Best regards, Nikhil

Thanks for the reply.
On Monday, October 3, 2016 at 12:04:01 PM UTC+2, Robert Cimrman wrote:
Hi,
you will probably need some good preconditioning for this kind of problem, as well as a good mesh. I have no expertise in this field.
In the sfepy manual on page:
http://sfepy.org/doc-devel/src/sfepy/solvers/ls.html#sfepy.solvers.ls.ScipyI... the interface contains the possibility to specify a preconditioner. Where can I find information regarding the right kind of preconditioner to use? I have seen that the other options for iterative solvers are PyAMG and PetSc4Py. I want to run SfePy on windows, and installing PETSc there is very problematic. In the file /tests/test_linear_solvers.py, there are no preconditioners specified for the PyAMG solver either. Is there anyone in your group who has experience with iterative solvers and preconditioners?
Best regards, Nikhil
r.
On 09/23/2016 01:50 PM, Nikhil Vaidya wrote:
Hello,
I am trying to solve a poiseuille flow example. I want to make use of
the
ls.scipy_iterative sovler. I am using the cg method. The problem
definition
file, mesh and the vtk output are attached. Also attached is a plot of
the
pressure and axial flow velocity along the axis of the pipe. As you can see, the solution is completely non-physical. The same case runs fine
with
the scipy_direct solver. What am I doing wrong?
Best regards, Nikhil

On 10/17/2016 03:03 PM, Nikhil Vaidya wrote:
Thanks for the reply.
On Monday, October 3, 2016 at 12:04:01 PM UTC+2, Robert Cimrman wrote:
Hi,
you will probably need some good preconditioning for this kind of problem, as well as a good mesh. I have no expertise in this field.

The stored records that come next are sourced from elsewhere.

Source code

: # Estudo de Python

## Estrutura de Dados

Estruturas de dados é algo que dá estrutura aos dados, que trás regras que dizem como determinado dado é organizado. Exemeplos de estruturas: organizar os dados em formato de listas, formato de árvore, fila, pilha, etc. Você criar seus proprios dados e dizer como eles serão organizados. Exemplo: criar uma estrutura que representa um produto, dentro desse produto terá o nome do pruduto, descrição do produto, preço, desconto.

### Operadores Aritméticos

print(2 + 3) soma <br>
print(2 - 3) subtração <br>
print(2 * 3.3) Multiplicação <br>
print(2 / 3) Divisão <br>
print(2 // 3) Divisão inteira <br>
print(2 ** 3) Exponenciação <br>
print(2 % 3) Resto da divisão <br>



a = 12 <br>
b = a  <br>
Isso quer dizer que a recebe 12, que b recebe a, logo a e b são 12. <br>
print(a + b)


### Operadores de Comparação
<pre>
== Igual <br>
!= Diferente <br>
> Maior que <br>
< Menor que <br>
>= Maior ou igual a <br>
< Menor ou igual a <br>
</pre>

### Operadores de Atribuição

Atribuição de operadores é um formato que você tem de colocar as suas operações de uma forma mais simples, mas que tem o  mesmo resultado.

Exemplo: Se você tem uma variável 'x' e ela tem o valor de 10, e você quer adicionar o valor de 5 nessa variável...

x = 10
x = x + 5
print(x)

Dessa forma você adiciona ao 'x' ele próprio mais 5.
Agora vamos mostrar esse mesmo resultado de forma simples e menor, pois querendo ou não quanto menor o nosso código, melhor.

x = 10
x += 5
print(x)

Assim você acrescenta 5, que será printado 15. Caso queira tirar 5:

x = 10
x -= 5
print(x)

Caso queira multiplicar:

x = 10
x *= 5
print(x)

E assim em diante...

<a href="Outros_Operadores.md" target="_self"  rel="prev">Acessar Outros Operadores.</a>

In the sfepy manual on page:
http://sfepy.org/doc-devel/src/sfepy/solvers/ls.html#sfepy.solvers.ls.ScipyI... the interface contains the possibility to specify a preconditioner. Where can I find information regarding the right kind of preconditioner to use? I have seen that the other options for iterative solvers are PyAMG and PetSc4Py. I want to run SfePy on windows, and installing PETSc there is very problematic. In the file /tests/test_linear_solvers.py, there are no preconditioners specified for the PyAMG solver either. Is there anyone in your group who has experience with iterative solvers and preconditioners?
I would ask google, I do not think there is a solver specialist on this list. (Correct me if I am wrong :))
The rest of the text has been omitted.